Doctors are prepared to console families coping with the loss of their child.

Cameron’s Story and His Foundation:

Imagine an expectant mother and father-to-be going to the hospital and losing their child.

Many years ago, Beverly and Jason Kravitt lost a child, Cameron, when Beverly went to the hospital to give birth.  It was a terrible time, as anyone can understand.  It was particularly difficult because the medical community then was extremely poorly equipped to deal with the situation and meet the needs of parents who went from eager anticipation of all life holds into an emotional abyss.

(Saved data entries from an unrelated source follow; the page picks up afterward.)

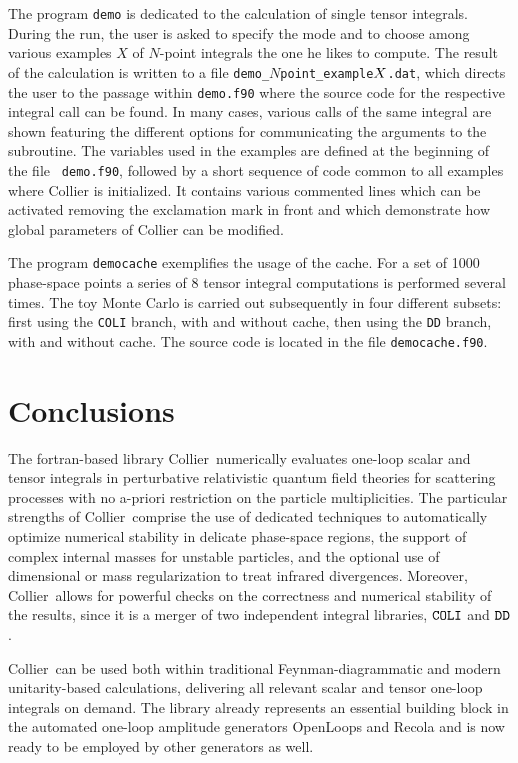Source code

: \documentclass[preprint,sort&compress,12pt]{elsarticle}
\newcommand{\collier}{{\sc Collier}}
\begin{document}
The program {\tt demo} is dedicated to the calculation of single
tensor integrals. During the run, the user is asked to specify the
mode and to choose among various examples $X$ of $N$-point integrals
the one he likes to compute. The result of the calculation is written
to a file {\tt demo\_$N$point\_example$X\/$.dat}, which directs the
user to the passage within {\tt demo.f90} where the source code for
the respective integral call can be found. In many cases, various
calls of the same integral are shown featuring the different options
for communicating the arguments to the subroutine.  The variables used
in the examples are defined at the beginning of the file {\tt
  demo.f90}, followed by a short sequence of code common to all
examples where {\collier} is initialized. It contains various
commented lines which can be activated removing the exclamation mark
in front and which demonstrate how global parameters of {\collier}
can be modified.

The program {\tt democache} exemplifies the usage of the cache. For a
set of 1000 phase-space points a series of 8 tensor integral
computations is performed several times. The toy Monte Carlo is
carried out subsequently in four different subsets: first using the
{\tt COLI} branch, with and without cache, then using the {\tt DD}
branch, with and without cache. The source code is located in the file
{\tt democache.f90}.

\section{Conclusions}
\label{se:concl}

  The fortran-based library \collier\ numerically evaluates
  one-loop scalar and tensor integrals in perturbative relativistic
  quantum field theories for scattering processes with no a-priori
  restriction on the particle multiplicities.
  The particular strengths of \collier\ comprise the use of 
  dedicated techniques to automatically optimize numerical stability 
  in delicate phase-space regions, the support of complex internal masses
  for unstable particles,
  and the optional use of dimensional or mass regularization 
  to treat infrared divergences.
  Moreover, \collier\ allows for powerful checks on the correctness
  and numerical stability of the results, since it is a merger
  of two independent integral libraries, $\tt COLI$ and $\tt DD$.

  \collier\ can be used both within traditional Feynman-diagrammatic
  and modern unitarity-based calculations, delivering all relevant
  scalar and tensor one-loop integrals on demand. The library 
  already represents an essential building block in the automated
  one-loop amplitude generators {\sc OpenLoops} and {\sc Recola}
  and is now ready to be employed by other generators as well.
\end{document}
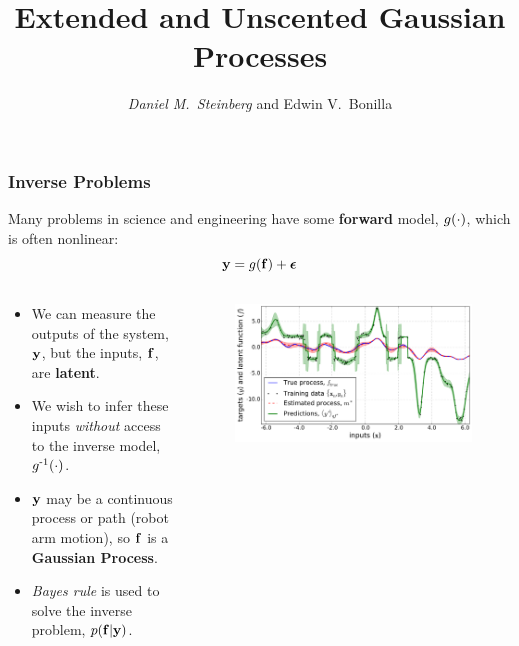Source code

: \documentclass{beamer}
\begin{document}

\title{Extended and Unscented Gaussian Processes}
\author{\textit{Daniel M.\ Steinberg} and
        Edwin V.\ Bonilla}

\date{}


\begin{frame}
    \titlepage
\end{frame}



\begin{frame}
    \frametitle{Inverse Problems}

Many problems in science and engineering have some \textbf{forward} 
model, $g\!\left({{\cdot}}\right)$, which is often nonlinear:
\begin{equation*}
    \mathbf{y} = g\!\left({{\mathbf{f}}}\right) + \boldsymbol\epsilon
\end{equation*}
\vspace{-8mm}
\begin{columns}

\begin{column}{0.5\linewidth}
\footnotesize
\vspace{-5mm}

\begin{itemize}
    \item We can measure the outputs of the system, $\mathbf{y}$, but the inputs,
        $\mathbf{f}$, are \textbf{latent}.
    \item We wish to infer these inputs \emph{without} access to the inverse
        model, $g^{\text{-}1}\!\left({{\cdot}}\right)$.
    \item $\mathbf{y}$ may be a continuous process or path (robot arm motion), 
        so $\mathbf{f}$ is a \textbf{Gaussian Process}.
    \item \emph{Bayes rule} is used to solve the inverse problem,
        $p\!\left({\mathbf{f}}\middle\vert{\ensuremath{\mathbf{y}}}\right)$.
\end{itemize}

\end{column}

\begin{column}{0.5\linewidth}

\begin{figure}
    \includegraphics[width=0.75\linewidth]{fig/signdemo}


\end{figure}
\end{column}
\end{columns}
\end{frame}
\end{document}

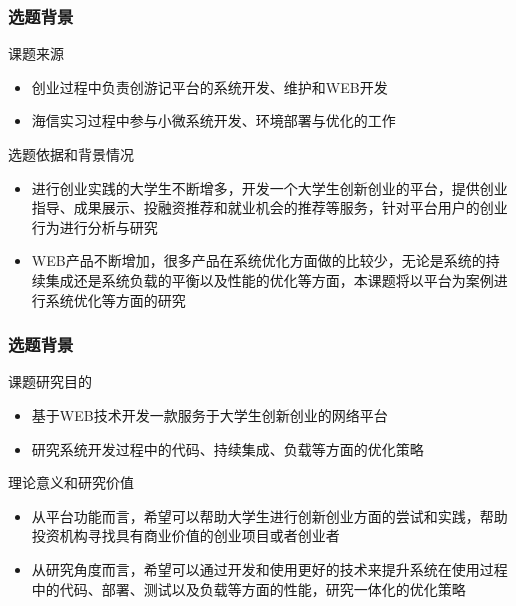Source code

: \documentclass{beamer}
\begin{document}
\begin{frame}
  \frametitle{选题背景}
  \begin{block}{课题来源}
  	\begin{itemize}
  		\item 创业过程中负责创游记平台的系统开发、维护和WEB开发
  		\item 海信实习过程中参与小微系统开发、环境部署与优化的工作
  	\end{itemize}
  \end{block}
  \pause %
  \begin{block}{选题依据和背景情况}
  	\begin{itemize}
  		\item \cite{chuangye1}进行创业实践的大学生不断增多，开发一个大学生创新创业的平台，提供创业指导、成果展示、投融资推荐和就业机会的推荐等服务，针对平台用户的创业行为进行分析与研究
      \item WEB产品不断增加，很多产品在系统优化方面做的比较少，无论是系统的持续集成还是系统负载的平衡以及性能的优化等方面，本课题将以平台为案例进行系统优化等方面的研究
  	\end{itemize}
  \end{block}
\end{frame}

\begin{frame}
  \frametitle{选题背景}
  \begin{block}{课题研究目的}
  	\begin{itemize}
  		\item 基于WEB技术开发一款服务于大学生创新创业的网络平台
  		\item 研究系统开发过程中的代码、持续集成、负载等方面的优化策略
  	\end{itemize}
  \end{block}
  \pause
  \begin{block}{理论意义和研究价值}
  	\begin{itemize}
  		\item 从平台功能而言，希望可以帮助大学生进行创新创业方面的尝试和实践，帮助投资机构寻找具有商业价值的创业项目或者创业者
  		\item 从研究角度而言，希望可以通过开发和使用更好的技术来提升系统在使用过程中的代码、部署、测试以及负载等方面的性能，研究一体化的优化策略
  	\end{itemize}
  \end{block}
\end{frame}
\end{document}
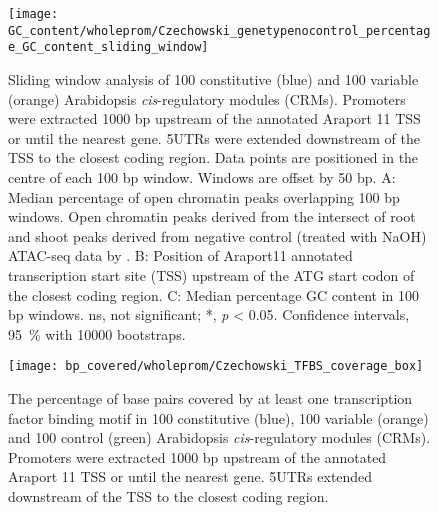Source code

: \documentclass[../Sam_Witham_Thesis.tex]{subfiles}
\begin{document}
\begin{figure}[!h]
	\begin{center}
		\capstart
		\texttt{[image: GC\_content/wholeprom/Czechowski\_genetypenocontrol\_percentage\_GC\_content\_sliding\_window]}
		\caption{
			Sliding window analysis of 100 constitutive (blue) and 100 variable (orange) Arabidopsis \textit{cis}\hyp{}regulatory modules (CRMs). Promoters were extracted 1000 bp upstream of the annotated Araport 11 \autocite{chengAraport11CompleteReannotation2017} TSS or until the nearest gene.
			5UTRs were extended downstream of the TSS to the closest coding region.
			Data points are positioned in the centre of each 100 bp window.
			Windows are offset by 50 bp.
			A: Median percentage of open chromatin peaks overlapping 100 bp windows. Open chromatin peaks derived from the intersect of root and shoot peaks derived from negative control (treated with NaOH) ATAC\hyp{}seq data by \textcite{potterCytokininModulatesContextdependent2018}.
			B: Position of Araport11 annotated transcription start site (TSS) upstream of the ATG start codon of the closest coding region.			
			C: Median percentage GC content in 100 bp windows.			
			ns, not significant; *, \textit{p} \textless{} 0.05. Confidence intervals, \SI{95}{\percent} with 10000 bootstraps.
			\label{fig:gc-content-sliding-window}
		}
	\end{center}
\end{figure}








\begin{figure}[!h]
	\begin{center}
		\capstart
		\texttt{[image: bp\_covered/wholeprom/Czechowski\_TFBS\_coverage\_box]}
		\caption{
			The percentage of base pairs covered by at least one transcription
			factor binding motif in 100 constitutive (blue), 100 variable (orange) and 100 control (green)
			Arabidopsis \textit{cis}\hyp{}regulatory modules (CRMs). Promoters were extracted 1000 bp upstream of the
			annotated Araport 11 \autocite{chengAraport11CompleteReannotation2017} TSS or until the nearest gene. 5UTRs extended downstream of the TSS to the closest coding region.
			\label{fig:bp-covered-wholeprom}
		}
	\end{center}
\end{figure}
\end{document}
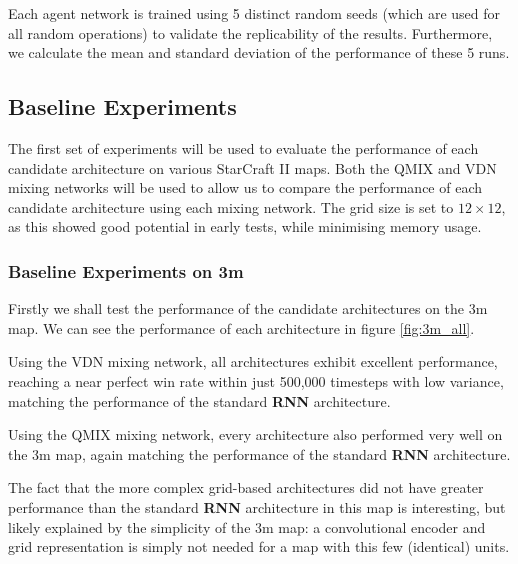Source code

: Each agent network is trained using 5 distinct random seeds (which are used for all random operations) to validate the replicability of the results. Furthermore, we calculate the mean and standard deviation of the performance of these 5 runs.

\subsection{Baseline Experiments}

The first set of experiments will be used to evaluate the performance of each candidate architecture on various StarCraft II maps. Both the QMIX and VDN mixing networks will be used to allow us to compare the performance of each candidate architecture using each mixing network. The grid size is set to $12\times12$, as this showed good potential in early tests, while minimising memory usage.


\subsubsection{Baseline Experiments on 3m}

Firstly we shall test the performance of the candidate architectures on the 3m map. We can see the performance of each architecture in figure \ref{fig:3m_all}. 

Using the VDN mixing network, all architectures exhibit excellent performance, reaching a near perfect win rate within just 500,000 timesteps with low variance, matching the performance of the standard \textbf{RNN} architecture.

Using the QMIX mixing network, every architecture also performed very well on the 3m map, again matching the performance of the standard \textbf{RNN} architecture. 

The fact that the more complex grid-based architectures did not have greater performance than the standard \textbf{RNN} architecture in this map is interesting, but likely explained by the simplicity of the 3m map: a convolutional encoder and grid representation is simply not needed for a map with this few (identical) units.

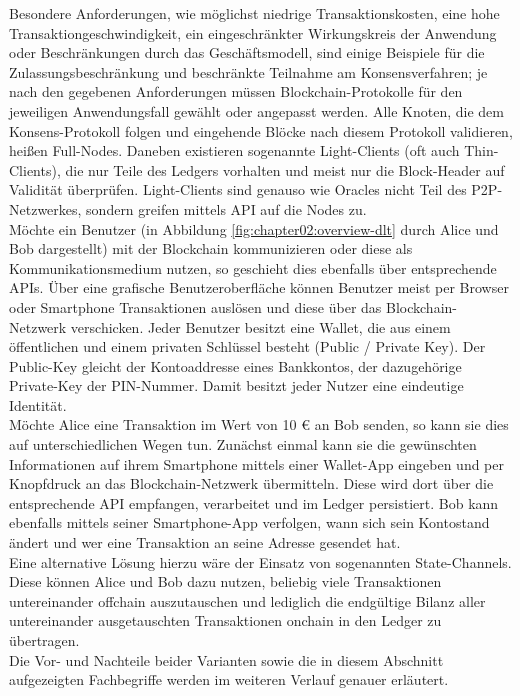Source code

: Besondere Anforderungen, wie möglichst niedrige Transaktionskosten, eine hohe Transaktiongeschwindigkeit, ein eingeschränkter Wirkungskreis der Anwendung oder Beschränkungen durch das Geschäftsmodell, sind einige Beispiele für die Zulassungsbeschränkung und beschränkte Teilnahme am Konsensverfahren; je nach den gegebenen Anforderungen müssen Blockchain-Protokolle für den jeweiligen Anwendungsfall gewählt oder angepasst werden. Alle Knoten, die dem Konsens-Protokoll folgen und eingehende Blöcke nach diesem Protokoll validieren, heißen Full-Nodes. Daneben existieren sogenannte Light-Clients (oft auch Thin-Clients), die nur Teile des Ledgers vorhalten und meist nur die Block-Header auf Validität überprüfen. Light-Clients sind genauso wie Oracles nicht Teil des \ac{P2P}-Netzwerkes, sondern greifen mittels \ac{API} auf die Nodes zu.\\
Möchte ein Benutzer (in Abbildung \ref{fig:chapter02:overview-dlt} durch Alice und Bob dargestellt) mit der Blockchain kommunizieren oder diese als Kommunikationsmedium nutzen, so geschieht dies ebenfalls über entsprechende \acp{API}. Über eine grafische Benutzeroberfläche können Benutzer meist per Browser oder Smartphone Transaktionen auslösen und diese über das Blockchain-Netzwerk verschicken. Jeder Benutzer besitzt eine Wallet, die aus einem öffentlichen und einem privaten Schlüssel besteht (Public / Private Key). Der Public-Key gleicht der Kontoaddresse eines Bankkontos, der dazugehörige Private-Key der PIN-Nummer. Damit besitzt jeder Nutzer eine eindeutige Identität.\\
Möchte Alice eine Transaktion im Wert von 10 € an Bob senden, so kann sie dies auf unterschiedlichen Wegen tun. Zunächst einmal kann sie die gewünschten Informationen auf ihrem Smartphone mittels einer Wallet-App eingeben und per Knopfdruck an das Blockchain-Netzwerk übermitteln. Diese wird dort über die entsprechende \ac{API} empfangen, verarbeitet und im Ledger persistiert. Bob kann ebenfalls mittels seiner Smartphone-App verfolgen, wann sich sein Kontostand ändert und wer eine Transaktion an seine Adresse gesendet hat.\\
Eine alternative Lösung hierzu wäre der Einsatz von sogenannten State-Channels. Diese können Alice und Bob dazu nutzen, beliebig viele Transaktionen untereinander offchain auszutauschen und lediglich die endgültige Bilanz aller untereinander ausgetauschten Transaktionen onchain in den Ledger zu übertragen.\\
Die Vor- und Nachteile beider Varianten sowie die in diesem Abschnitt aufgezeigten Fachbegriffe werden im weiteren Verlauf genauer erläutert.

Out of that experience, Jason and Beverly decided to establish a foundation named after their dead son, the Cameron Kravitt Foundation, a charity dedicated to providing doctors and other health professionals the knowledge and training to meet the emotional needs of those whose physical needs they otherwise attend to with such high devotion.

The Cameron Kravitt Foundation has been in existence for over 25 years, funding a program for twenty years at John Hopkins University Hospital in Baltimore that trains doctors to themselves deal with the death of a child and support the parents of such children in their hour of great need.  Ten years ago, the Foundation began to support a nearly identical program at Weill Cornell Hospital in New York City.

The Foundation is now planning to expand its programs to other highly rated teaching hospitals in other parts of the country and beyond.